Sure, but the macro function
is a normal function - it has inputs, outputs, and (preferably) should be pure. There's nothing special about the macro function itself, really.
You can see it explicitly in Common Lisp, where you can easily access and replace a macro-function with a custom one that you DEFUN yourself, like this.
CL-USER> (defun my-quote-fn (form env)
(declare (ignore env))
(destructuring-bind (operator &rest body) form
(assert (eq operator 'my-quote))
(list* 'quote body)))
MY-QUOTE-FN
It's a perfectly normal function, I can call it right away:
CL-USER> (my-quote-fn '(my-quote (+ 2 2)) nil)
'(+ 2 2)
I can also tell the compiler that this perfectly normal function is a macro function...
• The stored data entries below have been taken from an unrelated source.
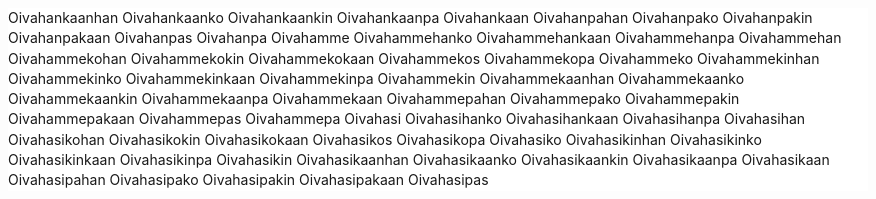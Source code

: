 Oivahankaanhan
Oivahankaanko
Oivahankaankin
Oivahankaanpa
Oivahankaan
Oivahanpahan
Oivahanpako
Oivahanpakin
Oivahanpakaan
Oivahanpas
Oivahanpa
Oivahamme
Oivahammehanko
Oivahammehankaan
Oivahammehanpa
Oivahammehan
Oivahammekohan
Oivahammekokin
Oivahammekokaan
Oivahammekos
Oivahammekopa
Oivahammeko
Oivahammekinhan
Oivahammekinko
Oivahammekinkaan
Oivahammekinpa
Oivahammekin
Oivahammekaanhan
Oivahammekaanko
Oivahammekaankin
Oivahammekaanpa
Oivahammekaan
Oivahammepahan
Oivahammepako
Oivahammepakin
Oivahammepakaan
Oivahammepas
Oivahammepa
Oivahasi
Oivahasihanko
Oivahasihankaan
Oivahasihanpa
Oivahasihan
Oivahasikohan
Oivahasikokin
Oivahasikokaan
Oivahasikos
Oivahasikopa
Oivahasiko
Oivahasikinhan
Oivahasikinko
Oivahasikinkaan
Oivahasikinpa
Oivahasikin
Oivahasikaanhan
Oivahasikaanko
Oivahasikaankin
Oivahasikaanpa
Oivahasikaan
Oivahasipahan
Oivahasipako
Oivahasipakin
Oivahasipakaan
Oivahasipas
CL-USER> (setf (macro-function 'my-quote) #'my-quote-fn)
#<FUNCTION MY-QUOTE-FN>
...and the compiler will start using it to expand macros:
CL-USER> (macroexpand-1 '(my-quote (+ 2 2)))
'(+ 2 2)
T
What is special about macros, and what you describe as the "feature that cannot be implemented", is the language's ability to call that function at compilation time and feed its output back into the compiler. This is the link that is missing in most programming languages.